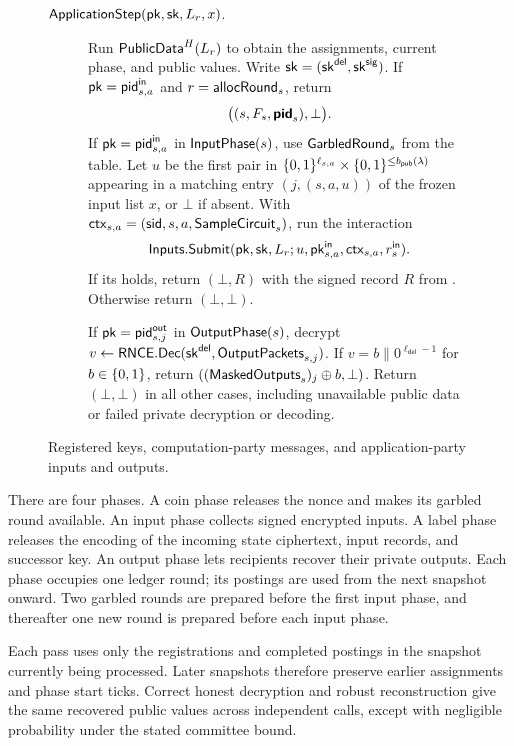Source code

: \begin{figure}[!t]
{\begin{minipage}{0.95\textwidth}
\begin{description}
  \item[$\mathsf{ApplicationStep}(\mathsf{pk},\mathsf{sk},L_r,x)$.]
    Run $\mathsf{PublicData}^H(L_r)$ to obtain the assignments, current phase,
    and public values.
    Write $\mathsf{sk}=(\mathsf{sk}^{\mathsf{del}},\mathsf{sk}^{\mathsf{sig}})$.
    If $\mathsf{pk}=\mathsf{pid}^{\mathsf{in}}_{s,a}$ and $r=\mathsf{allocRound}_s$, return
    \[
      \bigl((s,F_s,\boldsymbol{\mathsf{pid}}_s),\bot\bigr).
    \]
    If $\mathsf{pk}=\mathsf{pid}^{\mathsf{in}}_{s,a}$ in $\mathsf{InputPhase}(s)$, use
    $\mathsf{GarbledRound}_s$ from the table.
    Let $u$ be the first pair in
    $\{0,1\}^{\ell_{s,a}}\times\{0,1\}^{\le b_{\mathsf{pub}}(\lambda)}$
    appearing in a matching entry $(j,(s,a,u))$ of the frozen input
    list $x$, or $\bot$ if absent.  With $\mathsf{ctx}_{s,a}=(\mathsf{sid},s,a,\mathsf{SampleCircuit}_s)$,
    run the interaction
    \[
      \mathsf{Inputs}.\mathsf{Submit}(\mathsf{pk},\mathsf{sk},L_r;
            u,\mathsf{pk}^{\mathsf{in}}_{s,a},\mathsf{ctx}_{s,a},r_s^{\mathsf{in}}).
    \]
    If its \emph{\WhenField} holds, return $(\bot,R)$ with the signed record
    $R$ from \emph{\WhatField}.  Otherwise return $(\bot,\bot)$.

    If $\mathsf{pk}=\mathsf{pid}^{\mathsf{out}}_{s,j}$ in $\mathsf{OutputPhase}(s)$, decrypt
    $v\gets\mathsf{RNCE}.\mathsf{Dec}(\mathsf{sk}^{\mathsf{del}},\mathsf{OutputPackets}_{s,j})$.
    If $v=b\mathbin\|0^{\ell_{\mathsf{del}}-1}$ for $b\in\{0,1\}$,
    return $((\mathsf{MaskedOutputs}_s)_j\oplus b,\bot)$.
    Return $(\bot,\bot)$ in all other cases, including unavailable
    public data or failed private decryption or decoding.
\end{description}
\end{minipage}}
\caption{Registered keys, computation-party messages, and application-party
inputs and outputs.}
\label{fig:protocol-steps}
\end{figure}

There are four phases.  A coin phase releases the nonce and makes its
garbled round available.  An input phase collects signed encrypted
inputs.  A label phase releases the encoding of the incoming state
ciphertext, input records, and successor key.  An output phase lets recipients
recover their private outputs.  Each phase occupies one ledger round;
its postings are used from the next snapshot onward.  Two garbled rounds
are prepared before the first input phase, and thereafter one new round
is prepared before each input phase.

Each pass uses only the registrations and completed postings in the
snapshot currently being processed.  Later snapshots therefore preserve
earlier assignments and phase start ticks.  Correct honest decryption
and robust reconstruction give the same recovered public values across
independent calls, except with negligible probability under the stated
committee bound.

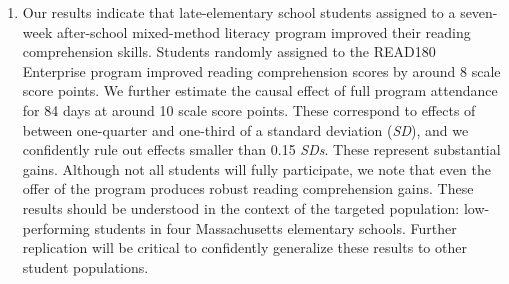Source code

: \documentclass[a4paper, 11pt]{article}
\begin{document}
\begin{enumerate}
	

	\item[B5.] Our results indicate that late-elementary school students assigned to a seven-week after-school mixed-method literacy program improved their reading comprehension skills. Students randomly assigned to the READ180 Enterprise program improved reading comprehension scores by around 8 scale score points. We further estimate the causal effect of full program attendance for 84 days at around 10 scale score points. These correspond to effects of between one-quarter and one-third of a standard deviation (\textit{SD}), and we confidently rule out effects smaller than 0.15 \textit{SDs}. These represent substantial gains. Although not all students will fully participate, we note that even the offer of the program produces robust reading comprehension gains. These results should be understood in the context of the targeted population: low-performing students in four Massachusetts elementary schools. Further replication will be critical to confidently generalize these results to other student populations. 

\end{enumerate}
\end{document}
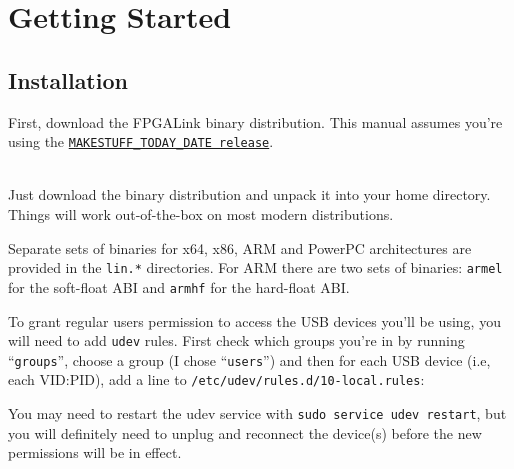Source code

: \newpage
\section{Getting Started}

\subsection{Installation}
First, download the FPGALink binary distribution. This manual assumes you're using the \texttt{\href{http://www.swaton.ukfsn.org/bin/fpgalink-MAKESTUFF_TODAY_DATE/fpgalink-bin.tar.gz}{MAKESTUFF_TODAY_DATE release}}.

\begin{desc}
  \item[\sffamily{Linux:}] \hfill \\
    Just download the binary distribution and unpack it into your home directory. Things will work out-of-the-box on most modern distributions.

    Separate sets of binaries for x64, x86, ARM and PowerPC architectures are provided in the \texttt{lin.*} directories. For ARM there are two sets of binaries: \texttt{armel} for the soft-float ABI and \texttt{armhf} for the hard-float ABI.

    To grant regular users permission to access the USB devices you'll be using, you will need to add \texttt{udev} rules. First check which groups you're in by running ``\texttt{groups}'', choose a group (I chose ``\texttt{users}'') and then for each USB device (i.e, each VID:PID), add a line to \texttt{/etc/udev/rules.d/10-local.rules}:


    You may need to restart the udev service with \texttt{sudo service udev restart}, but you will definitely need to unplug and reconnect the device(s) before the new permissions will be in effect.


\end{desc}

● WORK INSTRUCTIONS
Reproduce the material exactly. Pictures stay out.

● EXERCISE RESULT
Source code

: \begin{figure}[!t]
{\begin{minipage}{0.95\textwidth}
\begin{description}
  \item[$\mathsf{ApplicationStep}(\mathsf{pk},\mathsf{sk},L_r,x)$.]
    Run $\mathsf{PublicData}^H(L_r)$ to obtain the assignments, current phase,
    and public values.
    Write $\mathsf{sk}=(\mathsf{sk}^{\mathsf{del}},\mathsf{sk}^{\mathsf{sig}})$.
    If $\mathsf{pk}=\mathsf{pid}^{\mathsf{in}}_{s,a}$ and $r=\mathsf{allocRound}_s$, return
    \[
      \bigl((s,F_s,\boldsymbol{\mathsf{pid}}_s),\bot\bigr).
    \]
    If $\mathsf{pk}=\mathsf{pid}^{\mathsf{in}}_{s,a}$ in $\mathsf{InputPhase}(s)$, use
    $\mathsf{GarbledRound}_s$ from the table.
    Let $u$ be the first pair in
    $\{0,1\}^{\ell_{s,a}}\times\{0,1\}^{\le b_{\mathsf{pub}}(\lambda)}$
    appearing in a matching entry $(j,(s,a,u))$ of the frozen input
    list $x$, or $\bot$ if absent.  With $\mathsf{ctx}_{s,a}=(\mathsf{sid},s,a,\mathsf{SampleCircuit}_s)$,
    run the interaction
    \[
      \mathsf{Inputs}.\mathsf{Submit}(\mathsf{pk},\mathsf{sk},L_r;
            u,\mathsf{pk}^{\mathsf{in}}_{s,a},\mathsf{ctx}_{s,a},r_s^{\mathsf{in}}).
    \]
    If its \emph{\WhenField} holds, return $(\bot,R)$ with the signed record
    $R$ from \emph{\WhatField}.  Otherwise return $(\bot,\bot)$.

    If $\mathsf{pk}=\mathsf{pid}^{\mathsf{out}}_{s,j}$ in $\mathsf{OutputPhase}(s)$, decrypt
    $v\gets\mathsf{RNCE}.\mathsf{Dec}(\mathsf{sk}^{\mathsf{del}},\mathsf{OutputPackets}_{s,j})$.
    If $v=b\mathbin\|0^{\ell_{\mathsf{del}}-1}$ for $b\in\{0,1\}$,
    return $((\mathsf{MaskedOutputs}_s)_j\oplus b,\bot)$.
    Return $(\bot,\bot)$ in all other cases, including unavailable
    public data or failed private decryption or decoding.
\end{description}
\end{minipage}}
\caption{Registered keys, computation-party messages, and application-party
inputs and outputs.}
\label{fig:protocol-steps}
\end{figure}

There are four phases.  A coin phase releases the nonce and makes its
garbled round available.  An input phase collects signed encrypted
inputs.  A label phase releases the encoding of the incoming state
ciphertext, input records, and successor key.  An output phase lets recipients
recover their private outputs.  Each phase occupies one ledger round;
its postings are used from the next snapshot onward.  Two garbled rounds
are prepared before the first input phase, and thereafter one new round
is prepared before each input phase.

Each pass uses only the registrations and completed postings in the
snapshot currently being processed.  Later snapshots therefore preserve
earlier assignments and phase start ticks.  Correct honest decryption
and robust reconstruction give the same recovered public values across
independent calls, except with negligible probability under the stated
committee bound.

Source code

: \documentclass[a4paper, 11pt]{article}
\begin{document}
\begin{enumerate}
	

	\item[B5.] Our results indicate that late-elementary school students assigned to a seven-week after-school mixed-method literacy program improved their reading comprehension skills. Students randomly assigned to the READ180 Enterprise program improved reading comprehension scores by around 8 scale score points. We further estimate the causal effect of full program attendance for 84 days at around 10 scale score points. These correspond to effects of between one-quarter and one-third of a standard deviation (\textit{SD}), and we confidently rule out effects smaller than 0.15 \textit{SDs}. These represent substantial gains. Although not all students will fully participate, we note that even the offer of the program produces robust reading comprehension gains. These results should be understood in the context of the targeted population: low-performing students in four Massachusetts elementary schools. Further replication will be critical to confidently generalize these results to other student populations. 

\end{enumerate}
\end{document}
Source code

: \newpage
\section{Getting Started}

\subsection{Installation}
First, download the FPGALink binary distribution. This manual assumes you're using the \texttt{\href{http://www.swaton.ukfsn.org/bin/fpgalink-MAKESTUFF_TODAY_DATE/fpgalink-bin.tar.gz}{MAKESTUFF_TODAY_DATE release}}.

\begin{desc}
  \item[\sffamily{Linux:}] \hfill \\
    Just download the binary distribution and unpack it into your home directory. Things will work out-of-the-box on most modern distributions.

    Separate sets of binaries for x64, x86, ARM and PowerPC architectures are provided in the \texttt{lin.*} directories. For ARM there are two sets of binaries: \texttt{armel} for the soft-float ABI and \texttt{armhf} for the hard-float ABI.

    To grant regular users permission to access the USB devices you'll be using, you will need to add \texttt{udev} rules. First check which groups you're in by running ``\texttt{groups}'', choose a group (I chose ``\texttt{users}'') and then for each USB device (i.e, each VID:PID), add a line to \texttt{/etc/udev/rules.d/10-local.rules}:


    You may need to restart the udev service with \texttt{sudo service udev restart}, but you will definitely need to unplug and reconnect the device(s) before the new permissions will be in effect.


\end{desc}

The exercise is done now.